Segment Start: Extracted information

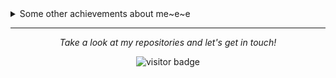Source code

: <!-- # <img src="https://raw.githubusercontent.com/ABSphreak/ABSphreak/master/gifs/Hi.gif" width="30px" align="center">Hi, I Am Marcellinus 👨‍💻 -->

<!-- ![](https://github.com/halfrost/halfrost/blob/master/icons/header_.png) -->

<!-- ## 📖 About me -->
<!-- 
* 💻 I'm learn full stack web developer
* 🎓 I'm a College Student
* 🏍️ I'm a Motorcycle enthusiastic

## 📫 Get in touch
- Facebook - [Marcellinus](https://web.facebook.com/IgnacyMischa123/)
- Instagram - [Marcellinus](https://www.instagram.com/itsmarsel_)

 or give some ♥ on [mail](mail to:itsmarsel@gmail.com) . -->
<details>
  <summary>Some other achievements about me~e~e</summary>
  <br>

<p align="center">
<img align="center" src="https://github-readme-stats.vercel.app/api/top-langs/?username=DwiBlackList&hide_langs_below=1&theme=radical&line_height=27&layout=compact" />
<img align="center" src="https://github-readme-stats.vercel.app/api?username=DwiBlackList&show_icons=true&count_private=true&theme=radical&include_all_commits=true&line_height=21" alt="DwiBlackList Github Stats" />
<img align="center" src="https://github-profile-trophy.vercel.app/?username=DwiBlackList&column=7&theme=dracula" alt="DwiBlackList Github Trophy" />
</p>

</details>
  
<hr>
<p align="center">
  <i>Take a look at my repositories and let's get in touch!</i>

<p  align="center">

<img src="https://visitor-badge.laobi.icu/badge?page_id=DwiBlackList" alt="visitor badge"/>       
</p>

</p>
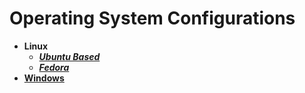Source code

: # Operating System Configurations

- **Linux**
  - **_[Ubuntu Based](./linux/ubuntu/README.md)_**
  - **_[Fedora](./linux/fedora/README.md)_**
- **[Windows](./linux/README.md)**
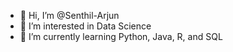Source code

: - 👋 Hi, I’m @Senthil-Arjun
- 👀 I’m interested in Data Science
- 🌱 I’m currently learning Python, Java, R, and SQL

<!---
ArjunS19/ArjunS19 is a ✨ special ✨ repository because its `README.md` (this file) appears on your GitHub profile.
You can click the Preview link to take a look at your changes.
--->
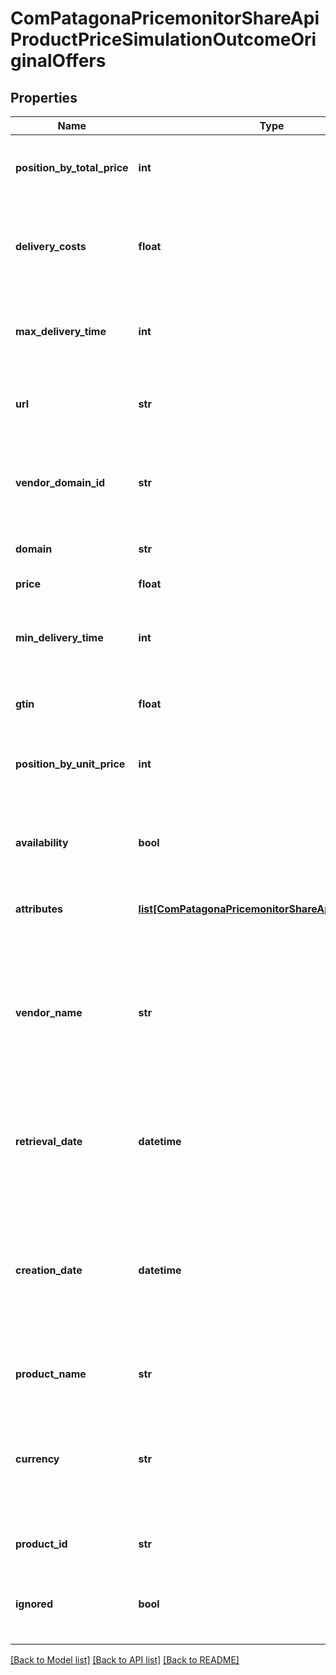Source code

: # ComPatagonaPricemonitorShareApiProductPriceSimulationOutcomeOriginalOffers

## Properties
Name | Type | Description | Notes
------------ | ------------- | ------------- | -------------
**position_by_total_price** | **int** | The position of the offer on the domain when sorted by total price. | 
**delivery_costs** | **float** | The additional charges for delivering the product to the customer&#39;s location (shipping costs). | 
**max_delivery_time** | **int** | Optional maximum time, in hours, it takes for the product to be delivered to the customer. | [optional] 
**url** | **str** | The direct link to the product page on the domain where this offer can be found. | 
**vendor_domain_id** | **str** | An identifier of the vendor on the domain. Identifiers are available for certain domains only. | [optional] 
**domain** | **str** | The website from which the offer originates. | 
**price** | **float** | The unit price of the offer. | 
**min_delivery_time** | **int** | Optional minimum time, in hours, it takes for the product to be delivered to the customer. | [optional] 
**gtin** | **float** | An optional field for the GTIN / EAN of the product. | [optional] 
**position_by_unit_price** | **int** | The position of the offer on the domain when sorted by unit price. | 
**availability** | **bool** | An optional flag indicating whether the product is currently in stock and available for purchase. | [optional] 
**attributes** | [**list[ComPatagonaPricemonitorShareApiOfferAttribute]**](ComPatagonaPricemonitorShareApiOfferAttribute.md) | A list of additional offer details. | 
**vendor_name** | **str** | The display name of the shop which sells the product. In some cases (e.g. marketplaces) with some additional information about the seller: e.g. Amazon NL - Sold By Amazon NL | 
**retrieval_date** | **datetime** | Optional timestamp based on ISO 8601 format, indicating when this offer was fetched from the domain. | [optional] 
**creation_date** | **datetime** | An optional timestamp in ISO 8601 format indicating when this offer was stored in Omnia 2.0. This is not the timestamp when the offer was fetched from the domain; for that, use retrievalDate. | 
**product_name** | **str** | The name of the product as listed on the domain. | 
**currency** | **str** | The currency in which the price and delivery costs are expressed. Provided values are ISO 4217 currency codes like \&quot;EUR\&quot;. | 
**product_id** | **str** | The internal product ID in Omnia 2.0. | 
**ignored** | **bool** | A flag indicating whether the offer has been blacklisted or not by the Omnia 2.0 filters. | 

[[Back to Model list]](../README.md#documentation-for-models) [[Back to API list]](../README.md#documentation-for-api-endpoints) [[Back to README]](../README.md)


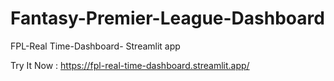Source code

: # Fantasy-Premier-League-Dashboard
FPL-Real Time-Dashboard- Streamlit app

Try It Now : https://fpl-real-time-dashboard.streamlit.app/
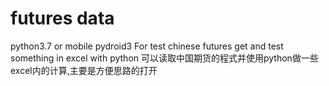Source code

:# futures data
python3.7 or mobile pydroid3
For test chinese futures get and test something in excel with python
可以读取中国期货的程式并使用python做一些excel内的计算,主要是方便思路的打开
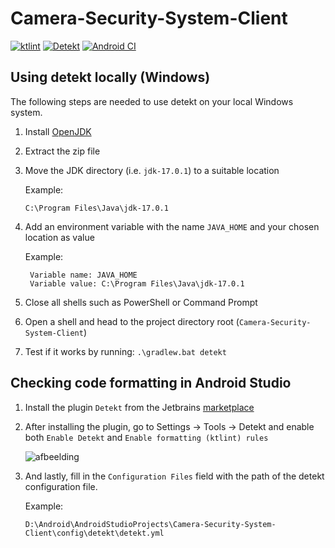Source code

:# Camera-Security-System-Client
[![ktlint](https://github.com/TimGels/Camera-Security-System-Client/actions/workflows/ktlint.yml/badge.svg)](https://github.com/TimGels/Camera-Security-System-Client/actions/workflows/ktlint.yml)
[![Detekt](https://github.com/TimGels/Camera-Security-System-Client/actions/workflows/detekt.yml/badge.svg)](https://github.com/TimGels/Camera-Security-System-Client/actions/workflows/detekt.yml)
[![Android CI](https://github.com/TimGels/Camera-Security-System-Client/actions/workflows/android.yml/badge.svg)](https://github.com/TimGels/Camera-Security-System-Client/actions/workflows/android.yml)
 
## Using detekt locally (Windows)
The following steps are needed to use detekt on your local Windows system.
1. Install [OpenJDK](https://jdk.java.net/17/)
2. Extract the zip file
3.  Move the JDK directory (i.e. `jdk-17.0.1`) to a suitable location

    Example: 
        
        C:\Program Files\Java\jdk-17.0.1
4. Add an environment variable with the name `JAVA_HOME` and your chosen location as value
    
    Example:
        
        Variable name: JAVA_HOME
        Variable value: C:\Program Files\Java\jdk-17.0.1

5. Close all shells such as PowerShell or Command Prompt
6. Open a shell and head to the project directory root (`Camera-Security-System-Client`)
7. Test if it works by running: `.\gradlew.bat detekt`

## Checking code formatting in Android Studio
1. Install the plugin `Detekt` from the Jetbrains [marketplace](https://plugins.jetbrains.com/plugin/10761-detekt)
2. After installing the plugin, go to Settings -> Tools -> Detekt and enable both `Enable Detekt` and `Enable formatting (ktlint) rules`

    ![afbeelding](https://user-images.githubusercontent.com/43609220/146745614-d3c36a9f-77f4-4ab6-8d3c-126aa1020937.png)
3. And lastly, fill in the `Configuration Files` field with the path of the detekt configuration file.
   
   Example:
   
       D:\Android\AndroidStudioProjects\Camera-Security-System-Client\config\detekt\detekt.yml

Segment End: Extracted information

# What you will do:
The entries above need to be transcribed exactly, with the images left out.

# Exercise response:
Source code

: <!-- # <img src="https://raw.githubusercontent.com/ABSphreak/ABSphreak/master/gifs/Hi.gif" width="30px" align="center">Hi, I Am Marcellinus 👨‍💻 -->

<!-- ![](https://github.com/halfrost/halfrost/blob/master/icons/header_.png) -->

<!-- ## 📖 About me -->
<!-- 
* 💻 I'm learn full stack web developer
* 🎓 I'm a College Student
* 🏍️ I'm a Motorcycle enthusiastic

## 📫 Get in touch
- Facebook - [Marcellinus](https://web.facebook.com/IgnacyMischa123/)
- Instagram - [Marcellinus](https://www.instagram.com/itsmarsel_)

 or give some ♥ on [mail](mail to:itsmarsel@gmail.com) . -->
<details>
  <summary>Some other achievements about me~e~e</summary>
  <br>

<p align="center">
<img align="center" src="https://github-readme-stats.vercel.app/api/top-langs/?username=DwiBlackList&hide_langs_below=1&theme=radical&line_height=27&layout=compact" />
<img align="center" src="https://github-readme-stats.vercel.app/api?username=DwiBlackList&show_icons=true&count_private=true&theme=radical&include_all_commits=true&line_height=21" alt="DwiBlackList Github Stats" />
<img align="center" src="https://github-profile-trophy.vercel.app/?username=DwiBlackList&column=7&theme=dracula" alt="DwiBlackList Github Trophy" />
</p>

</details>
  
<hr>
<p align="center">
  <i>Take a look at my repositories and let's get in touch!</i>

<p  align="center">

<img src="https://visitor-badge.laobi.icu/badge?page_id=DwiBlackList" alt="visitor badge"/>       
</p>

</p>
Source code

: # Operating System Configurations

- **Linux**
  - **_[Ubuntu Based](./linux/ubuntu/README.md)_**
  - **_[Fedora](./linux/fedora/README.md)_**
- **[Windows](./linux/README.md)**
Source code

: - 👋 Hi, I’m @Senthil-Arjun
- 👀 I’m interested in Data Science
- 🌱 I’m currently learning Python, Java, R, and SQL

<!---
ArjunS19/ArjunS19 is a ✨ special ✨ repository because its `README.md` (this file) appears on your GitHub profile.
You can click the Preview link to take a look at your changes.
--->
Source code

: # ComPatagonaPricemonitorShareApiProductPriceSimulationOutcomeOriginalOffers

## Properties
Name | Type | Description | Notes
------------ | ------------- | ------------- | -------------
**position_by_total_price** | **int** | The position of the offer on the domain when sorted by total price. | 
**delivery_costs** | **float** | The additional charges for delivering the product to the customer&#39;s location (shipping costs). | 
**max_delivery_time** | **int** | Optional maximum time, in hours, it takes for the product to be delivered to the customer. | [optional] 
**url** | **str** | The direct link to the product page on the domain where this offer can be found. | 
**vendor_domain_id** | **str** | An identifier of the vendor on the domain. Identifiers are available for certain domains only. | [optional] 
**domain** | **str** | The website from which the offer originates. | 
**price** | **float** | The unit price of the offer. | 
**min_delivery_time** | **int** | Optional minimum time, in hours, it takes for the product to be delivered to the customer. | [optional] 
**gtin** | **float** | An optional field for the GTIN / EAN of the product. | [optional] 
**position_by_unit_price** | **int** | The position of the offer on the domain when sorted by unit price. | 
**availability** | **bool** | An optional flag indicating whether the product is currently in stock and available for purchase. | [optional] 
**attributes** | [**list[ComPatagonaPricemonitorShareApiOfferAttribute]**](ComPatagonaPricemonitorShareApiOfferAttribute.md) | A list of additional offer details. | 
**vendor_name** | **str** | The display name of the shop which sells the product. In some cases (e.g. marketplaces) with some additional information about the seller: e.g. Amazon NL - Sold By Amazon NL | 
**retrieval_date** | **datetime** | Optional timestamp based on ISO 8601 format, indicating when this offer was fetched from the domain. | [optional] 
**creation_date** | **datetime** | An optional timestamp in ISO 8601 format indicating when this offer was stored in Omnia 2.0. This is not the timestamp when the offer was fetched from the domain; for that, use retrievalDate. | 
**product_name** | **str** | The name of the product as listed on the domain. | 
**currency** | **str** | The currency in which the price and delivery costs are expressed. Provided values are ISO 4217 currency codes like \&quot;EUR\&quot;. | 
**product_id** | **str** | The internal product ID in Omnia 2.0. | 
**ignored** | **bool** | A flag indicating whether the offer has been blacklisted or not by the Omnia 2.0 filters. | 

[[Back to Model list]](../README.md#documentation-for-models) [[Back to API list]](../README.md#documentation-for-api-endpoints) [[Back to README]](../README.md)


Source code

: # Fantasy-Premier-League-Dashboard
FPL-Real Time-Dashboard- Streamlit app

Try It Now : https://fpl-real-time-dashboard.streamlit.app/
Source code

:# futures data
python3.7 or mobile pydroid3
For test chinese futures get and test something in excel with python
可以读取中国期货的程式并使用python做一些excel内的计算,主要是方便思路的打开
Source code

:# Camera-Security-System-Client
[![ktlint](https://github.com/TimGels/Camera-Security-System-Client/actions/workflows/ktlint.yml/badge.svg)](https://github.com/TimGels/Camera-Security-System-Client/actions/workflows/ktlint.yml)
[![Detekt](https://github.com/TimGels/Camera-Security-System-Client/actions/workflows/detekt.yml/badge.svg)](https://github.com/TimGels/Camera-Security-System-Client/actions/workflows/detekt.yml)
[![Android CI](https://github.com/TimGels/Camera-Security-System-Client/actions/workflows/android.yml/badge.svg)](https://github.com/TimGels/Camera-Security-System-Client/actions/workflows/android.yml)
 
## Using detekt locally (Windows)
The following steps are needed to use detekt on your local Windows system.
1. Install [OpenJDK](https://jdk.java.net/17/)
2. Extract the zip file
3.  Move the JDK directory (i.e. `jdk-17.0.1`) to a suitable location

    Example: 
        
        C:\Program Files\Java\jdk-17.0.1
4. Add an environment variable with the name `JAVA_HOME` and your chosen location as value
    
    Example:
        
        Variable name: JAVA_HOME
        Variable value: C:\Program Files\Java\jdk-17.0.1

5. Close all shells such as PowerShell or Command Prompt
6. Open a shell and head to the project directory root (`Camera-Security-System-Client`)
7. Test if it works by running: `.\gradlew.bat detekt`

## Checking code formatting in Android Studio
1. Install the plugin `Detekt` from the Jetbrains [marketplace](https://plugins.jetbrains.com/plugin/10761-detekt)
2. After installing the plugin, go to Settings -> Tools -> Detekt and enable both `Enable Detekt` and `Enable formatting (ktlint) rules`

    ![afbeelding](https://user-images.githubusercontent.com/43609220/146745614-d3c36a9f-77f4-4ab6-8d3c-126aa1020937.png)
3. And lastly, fill in the `Configuration Files` field with the path of the detekt configuration file.
   
   Example:
   
       D:\Android\AndroidStudioProjects\Camera-Security-System-Client\config\detekt\detekt.yml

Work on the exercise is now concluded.